When Disclosure Isn’t Disclosure
The Hill highlights a problem that we’ve seen far too often with personal financial disclosures. Lawmakers do not always follow the rules in properly filling out these important disclosure forms. More often than not, the public is not privy to the lack of disclosure because oversight is spotty at best. Sometimes it takes an unfortunate story to point out what is lacking from a financial disclosure form:
Rep. Laura Richardson (D-Calif.) could face fines for leaving a heavily indebted mortgage off her financial disclosure statement, according to campaign finance experts.
A review of Richardson’s 2007 financial disclosure shows that she failed to report her Sacramento home mortgage as a liability even though she owed $40,000 more than she paid for the home, which was purchased in January of that year. By the end of 2007, Richardson had accumulated $575,000 in total debt after failing to make payments on her original $535,000 mortgage, according to Sacramento County records.
Financial disclosure laws require members of Congress to report home mortgages as liabilities if indebtedness exceeds the purchase prices of the item.
Normally, lawmakers are not required to list their personal homes or the mortgages they carry on that house. Richardson’s case, emblematic of a larger trend in contemporary American society, is different.
Personal financial disclosure forms are some of the most unreliable disclosure documents filed in Congress.

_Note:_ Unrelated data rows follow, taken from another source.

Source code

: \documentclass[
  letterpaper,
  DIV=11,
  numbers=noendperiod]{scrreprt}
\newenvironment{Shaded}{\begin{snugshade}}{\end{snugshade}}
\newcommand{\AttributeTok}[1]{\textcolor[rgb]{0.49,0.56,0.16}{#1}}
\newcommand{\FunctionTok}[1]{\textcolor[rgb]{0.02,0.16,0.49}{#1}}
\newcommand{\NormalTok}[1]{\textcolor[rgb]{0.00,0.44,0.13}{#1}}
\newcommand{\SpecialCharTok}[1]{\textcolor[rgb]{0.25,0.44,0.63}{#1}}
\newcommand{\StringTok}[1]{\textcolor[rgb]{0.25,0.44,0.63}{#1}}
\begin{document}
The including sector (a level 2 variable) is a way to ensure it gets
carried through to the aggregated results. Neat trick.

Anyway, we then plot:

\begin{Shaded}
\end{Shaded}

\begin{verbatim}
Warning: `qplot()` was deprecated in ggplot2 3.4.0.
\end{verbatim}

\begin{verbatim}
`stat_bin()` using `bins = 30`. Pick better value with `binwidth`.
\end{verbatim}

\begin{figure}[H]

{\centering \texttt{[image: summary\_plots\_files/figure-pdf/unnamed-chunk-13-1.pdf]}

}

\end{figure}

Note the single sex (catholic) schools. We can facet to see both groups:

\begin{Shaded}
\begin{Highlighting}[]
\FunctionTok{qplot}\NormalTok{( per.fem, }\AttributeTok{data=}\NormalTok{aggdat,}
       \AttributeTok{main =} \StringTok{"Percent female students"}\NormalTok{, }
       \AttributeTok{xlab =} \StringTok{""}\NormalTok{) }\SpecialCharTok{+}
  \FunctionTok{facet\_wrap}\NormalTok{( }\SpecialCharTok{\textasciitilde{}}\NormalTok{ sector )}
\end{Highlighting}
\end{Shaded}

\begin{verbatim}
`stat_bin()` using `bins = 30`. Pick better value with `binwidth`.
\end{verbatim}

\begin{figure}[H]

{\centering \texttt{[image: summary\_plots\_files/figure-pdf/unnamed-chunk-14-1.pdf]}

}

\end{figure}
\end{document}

Assets and liabilities are listed in value ranges, not exact numbers; information is left off, sometimes vitally important; sections are filled out incorrectly. Congress needs to reevaluate personal financial disclosure forms for future years with accuracy and transparency as fundamental values in crafting new forms. This should start with the oversight bodies, the Ethics Committees, who can provide leadership to the support bodies of the Clerk of the House and the Secretary of the Senate.